There is level 4 evidence (from one longitudinal prospective cohort study; Neslon et al. 2010 and two observational studies; Saunders and Krause, 2015 and Chen et al. 2011) which suggests that tipping or falling from the wheelchair is the most frequently experienced wheelchair-use related accident.
There is level 4 evidence (from one longitudinal prospective cohort study; Nelson et al. (2010) and one observational study; Chen et al. 2011) to suggest that there are a variety of predictive factors for wheelchair related falls and injuries including a recent increase in pain, recent history of falls, not using seat belts, lack of regular maintenance, the w/c not being professionally prescribed, high FIM scores on the motor subscale combined with a shorter w/c frame length and a lack of accessibility at home entrance.

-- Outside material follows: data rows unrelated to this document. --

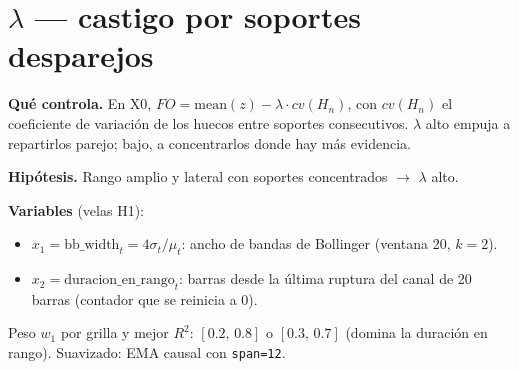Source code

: \documentclass[11pt,a4paper]{article}
\newcommand{\code}[1]{\texttt{\small #1}}
\begin{document}
\section*{$\lambda$ --- castigo por soportes desparejos}

\textbf{Qué controla.} En X0, $FO=\text{mean}(z)-\lambda\cdot cv(H_n)$, con $cv(H_n)$ el coeficiente de variación de los huecos entre soportes consecutivos. $\lambda$ alto empuja a repartirlos parejo; bajo, a concentrarlos donde hay más evidencia.

\textbf{Hipótesis.} Rango amplio y lateral con soportes concentrados $\rightarrow$ $\lambda$ alto.

\textbf{Variables} (velas H1):
\begin{itemize}\setlength{\itemsep}{1pt}\setlength{\topsep}{1pt}
\item $x_1=\text{bb\_width}_t=4\sigma_t/\mu_t$: ancho de bandas de Bollinger (ventana 20, $k=2$).
\item $x_2=\text{duracion\_en\_rango}_t$: barras desde la última ruptura del canal de 20 barras (contador que se reinicia a 0).
\end{itemize}
Peso $w_1$ por grilla y mejor $R^2$: $[0.2,\,0.8]$ o $[0.3,\,0.7]$ (domina la duración en rango). Suavizado: EMA causal con \code{span=12}.
\end{document}
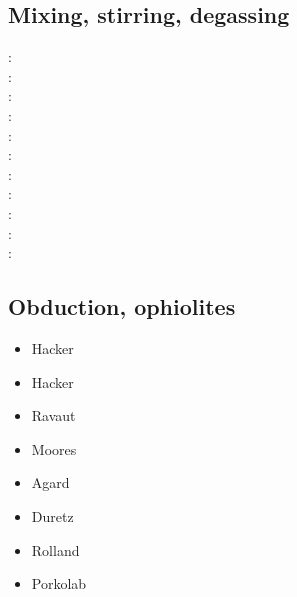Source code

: \subsection{Mixing, stirring, degassing} 

\begin{scriptsize}
\nineteeneightyfour: \cite{olyb84}\\
\nineteenninety: \cite{ketu90}\\
\nineteenninetysix: \cite{pelt96}\\
\nineteenninetynine: \cite{cori99}\\
\twothousandone: \cite{huke01}\\
\twothousandtwo: \cite{vahb02}\\
\twothousandthree: \cite{fasa03}\cite{vabh03}\\
\twothousandfive: \cite{colt05}\\
\twothousandseven: \cite{gogc07}\cite{nake07}\cite{vabh07}\\
\twothousandeleven: \cite{lemj11}\cite{saad11}\\
\twothousandeighteen: \cite{onzh18}
\end{scriptsize}

\subsection{Obduction, ophiolites}
 

\begin{scriptsize}
\begin{itemize}
\item[\nineteenninety] Hacker \cite{hack90}
\item[\nineteenninetyone] Hacker \cite{hack91}
\item[\nineteenninetyseven] Ravaut \etal \cite{rabh97}
\item[\twothousand] Moores \etal \cite{mokd00}
\item[\twothousandfourteen] Agard \etal \cite{agzf14}
\item[\twothousandsixteen] Duretz \etal \cite{duay16}
\item[\twothousandtwenty] Rolland \etal \cite{rohb20}
\item[\twothousandtwentyone] Porkolab \etal \cite{pody21}
\end{itemize}
\end{scriptsize}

There is level 3 evidence (from two cohort studies; Worobey et al. 2012; Worobey et al. 2014, one case series study; McClure et al. 2009 and one observational study: Saunders and Krause, 2015) to suggest that in a six month time period between one quarter and one half of wheelchairs will require a repair and that of these repairs up to one third will result in an adverse effect.
Many of the predictive risk factors for wheelchair related falls and resultant injuries are modifiable; therefore, considerations and education related to preventing falls should be included in wheelchair interventions.
Maintenance and repair issues arise frequently for people who use wheelchairs therefore are important considerations in the wheelchair service delivery process and the manufacturing process.